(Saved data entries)
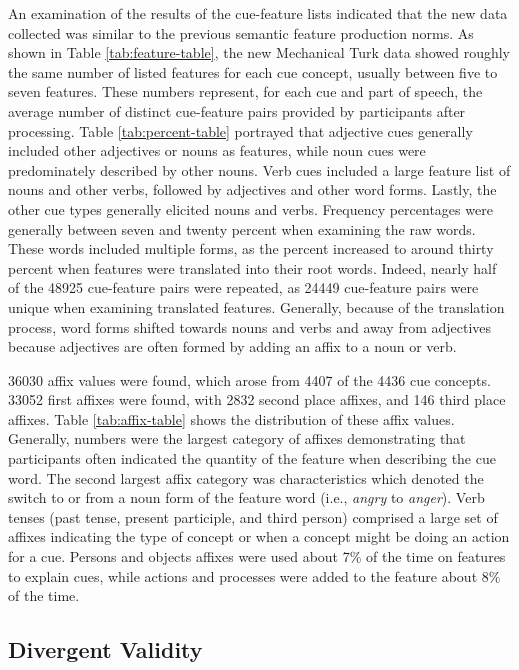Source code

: \documentclass[english,,man]{apa6}
\begin{document}
An examination of the results of the cue-feature lists indicated that the new data collected was similar to the previous semantic feature production norms. As shown in Table \ref{tab:feature-table}, the new Mechanical Turk data showed roughly the same number of listed features for each cue concept, usually between five to seven features. These numbers represent, for each cue and part of speech, the average number of distinct cue-feature pairs provided by participants after processing. Table \ref{tab:percent-table} portrayed that adjective cues generally included other adjectives or nouns as features, while noun cues were predominately described by other nouns. Verb cues included a large feature list of nouns and other verbs, followed by adjectives and other word forms. Lastly, the other cue types generally elicited nouns and verbs. Frequency percentages were generally between seven and twenty percent when examining the raw words. These words included multiple forms, as the percent increased to around thirty percent when features were translated into their root words. Indeed, nearly half of the 48925 cue-feature pairs were repeated, as 24449 cue-feature pairs were unique when examining translated features. Generally, because of the translation process, word forms shifted towards nouns and verbs and away from adjectives because adjectives are often formed by adding an affix to a noun or verb.

36030 affix values were found, which arose from 4407 of the 4436 cue concepts. 33052 first affixes were found, with 2832 second place affixes, and 146 third place affixes. Table \ref{tab:affix-table} shows the distribution of these affix values. Generally, numbers were the largest category of affixes demonstrating that participants often indicated the quantity of the feature when describing the cue word. The second largest affix category was characteristics which denoted the switch to or from a noun form of the feature word (i.e., \emph{angry} to \emph{anger}). Verb tenses (past tense, present participle, and third person) comprised a large set of affixes indicating the type of concept or when a concept might be doing an action for a cue. Persons and objects affixes were used about 7\% of the time on features to explain cues, while actions and processes were added to the feature about 8\% of the time.

\hypertarget{divergent-validity}{%
\subsection{Divergent Validity}\label{divergent-validity}}
\end{document}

**TASK BRIEF**
Give the data again exactly as written, with no pictures included.

**RESULT BELOW**
Source code

: \documentclass[english,,man]{apa6}
\begin{document}
An examination of the results of the cue-feature lists indicated that the new data collected was similar to the previous semantic feature production norms. As shown in Table \ref{tab:feature-table}, the new Mechanical Turk data showed roughly the same number of listed features for each cue concept, usually between five to seven features. These numbers represent, for each cue and part of speech, the average number of distinct cue-feature pairs provided by participants after processing. Table \ref{tab:percent-table} portrayed that adjective cues generally included other adjectives or nouns as features, while noun cues were predominately described by other nouns. Verb cues included a large feature list of nouns and other verbs, followed by adjectives and other word forms. Lastly, the other cue types generally elicited nouns and verbs. Frequency percentages were generally between seven and twenty percent when examining the raw words. These words included multiple forms, as the percent increased to around thirty percent when features were translated into their root words. Indeed, nearly half of the 48925 cue-feature pairs were repeated, as 24449 cue-feature pairs were unique when examining translated features. Generally, because of the translation process, word forms shifted towards nouns and verbs and away from adjectives because adjectives are often formed by adding an affix to a noun or verb.

36030 affix values were found, which arose from 4407 of the 4436 cue concepts. 33052 first affixes were found, with 2832 second place affixes, and 146 third place affixes. Table \ref{tab:affix-table} shows the distribution of these affix values. Generally, numbers were the largest category of affixes demonstrating that participants often indicated the quantity of the feature when describing the cue word. The second largest affix category was characteristics which denoted the switch to or from a noun form of the feature word (i.e., \emph{angry} to \emph{anger}). Verb tenses (past tense, present participle, and third person) comprised a large set of affixes indicating the type of concept or when a concept might be doing an action for a cue. Persons and objects affixes were used about 7\% of the time on features to explain cues, while actions and processes were added to the feature about 8\% of the time.

\hypertarget{divergent-validity}{%
\subsection{Divergent Validity}\label{divergent-validity}}
\end{document}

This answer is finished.